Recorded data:
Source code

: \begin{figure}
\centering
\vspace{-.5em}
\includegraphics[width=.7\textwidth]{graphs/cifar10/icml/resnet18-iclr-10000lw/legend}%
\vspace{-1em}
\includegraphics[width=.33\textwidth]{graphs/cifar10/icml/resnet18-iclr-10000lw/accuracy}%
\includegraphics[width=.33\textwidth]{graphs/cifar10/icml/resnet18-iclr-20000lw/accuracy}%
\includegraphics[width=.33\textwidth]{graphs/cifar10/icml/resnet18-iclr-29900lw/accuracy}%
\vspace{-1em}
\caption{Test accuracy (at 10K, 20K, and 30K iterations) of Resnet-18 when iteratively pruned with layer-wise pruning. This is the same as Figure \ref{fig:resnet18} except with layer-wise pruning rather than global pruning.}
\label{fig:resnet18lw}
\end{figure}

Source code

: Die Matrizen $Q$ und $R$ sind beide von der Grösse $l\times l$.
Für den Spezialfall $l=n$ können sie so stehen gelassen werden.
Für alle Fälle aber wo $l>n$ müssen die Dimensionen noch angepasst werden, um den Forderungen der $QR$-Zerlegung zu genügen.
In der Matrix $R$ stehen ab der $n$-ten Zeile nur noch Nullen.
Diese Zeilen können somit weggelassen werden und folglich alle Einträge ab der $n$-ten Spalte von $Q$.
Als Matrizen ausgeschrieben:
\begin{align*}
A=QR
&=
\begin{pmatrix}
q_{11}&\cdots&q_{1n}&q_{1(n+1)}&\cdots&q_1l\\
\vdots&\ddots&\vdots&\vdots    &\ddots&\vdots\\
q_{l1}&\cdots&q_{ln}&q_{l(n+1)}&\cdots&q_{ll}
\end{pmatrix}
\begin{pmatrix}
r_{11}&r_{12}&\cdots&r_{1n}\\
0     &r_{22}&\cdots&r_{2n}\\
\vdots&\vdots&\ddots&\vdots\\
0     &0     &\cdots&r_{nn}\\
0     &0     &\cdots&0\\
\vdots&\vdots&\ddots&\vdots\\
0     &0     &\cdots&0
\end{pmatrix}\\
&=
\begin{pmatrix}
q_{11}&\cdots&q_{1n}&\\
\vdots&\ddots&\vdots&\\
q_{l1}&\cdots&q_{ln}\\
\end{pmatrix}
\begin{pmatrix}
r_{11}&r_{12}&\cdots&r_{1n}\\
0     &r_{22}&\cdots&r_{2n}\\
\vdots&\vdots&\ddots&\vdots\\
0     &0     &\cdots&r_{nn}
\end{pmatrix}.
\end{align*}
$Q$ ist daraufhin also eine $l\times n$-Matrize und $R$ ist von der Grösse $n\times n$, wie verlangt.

- Problem
Each record should come back exactly as written.

- Output of the exercise
Source code

: \begin{figure}
\centering
\vspace{-.5em}
\includegraphics[width=.7\textwidth]{graphs/cifar10/icml/resnet18-iclr-10000lw/legend}%
\vspace{-1em}
\includegraphics[width=.33\textwidth]{graphs/cifar10/icml/resnet18-iclr-10000lw/accuracy}%
\includegraphics[width=.33\textwidth]{graphs/cifar10/icml/resnet18-iclr-20000lw/accuracy}%
\includegraphics[width=.33\textwidth]{graphs/cifar10/icml/resnet18-iclr-29900lw/accuracy}%
\vspace{-1em}
\caption{Test accuracy (at 10K, 20K, and 30K iterations) of Resnet-18 when iteratively pruned with layer-wise pruning. This is the same as Figure \ref{fig:resnet18} except with layer-wise pruning rather than global pruning.}
\label{fig:resnet18lw}
\end{figure}

Source code

: Die Matrizen $Q$ und $R$ sind beide von der Grösse $l\times l$.
Für den Spezialfall $l=n$ können sie so stehen gelassen werden.
Für alle Fälle aber wo $l>n$ müssen die Dimensionen noch angepasst werden, um den Forderungen der $QR$-Zerlegung zu genügen.
In der Matrix $R$ stehen ab der $n$-ten Zeile nur noch Nullen.
Diese Zeilen können somit weggelassen werden und folglich alle Einträge ab der $n$-ten Spalte von $Q$.
Als Matrizen ausgeschrieben:
\begin{align*}
A=QR
&=
\begin{pmatrix}
q_{11}&\cdots&q_{1n}&q_{1(n+1)}&\cdots&q_1l\\
\vdots&\ddots&\vdots&\vdots    &\ddots&\vdots\\
q_{l1}&\cdots&q_{ln}&q_{l(n+1)}&\cdots&q_{ll}
\end{pmatrix}
\begin{pmatrix}
r_{11}&r_{12}&\cdots&r_{1n}\\
0     &r_{22}&\cdots&r_{2n}\\
\vdots&\vdots&\ddots&\vdots\\
0     &0     &\cdots&r_{nn}\\
0     &0     &\cdots&0\\
\vdots&\vdots&\ddots&\vdots\\
0     &0     &\cdots&0
\end{pmatrix}\\
&=
\begin{pmatrix}
q_{11}&\cdots&q_{1n}&\\
\vdots&\ddots&\vdots&\\
q_{l1}&\cdots&q_{ln}\\
\end{pmatrix}
\begin{pmatrix}
r_{11}&r_{12}&\cdots&r_{1n}\\
0     &r_{22}&\cdots&r_{2n}\\
\vdots&\vdots&\ddots&\vdots\\
0     &0     &\cdots&r_{nn}
\end{pmatrix}.
\end{align*}
$Q$ ist daraufhin also eine $l\times n$-Matrize und $R$ ist von der Grösse $n\times n$, wie verlangt.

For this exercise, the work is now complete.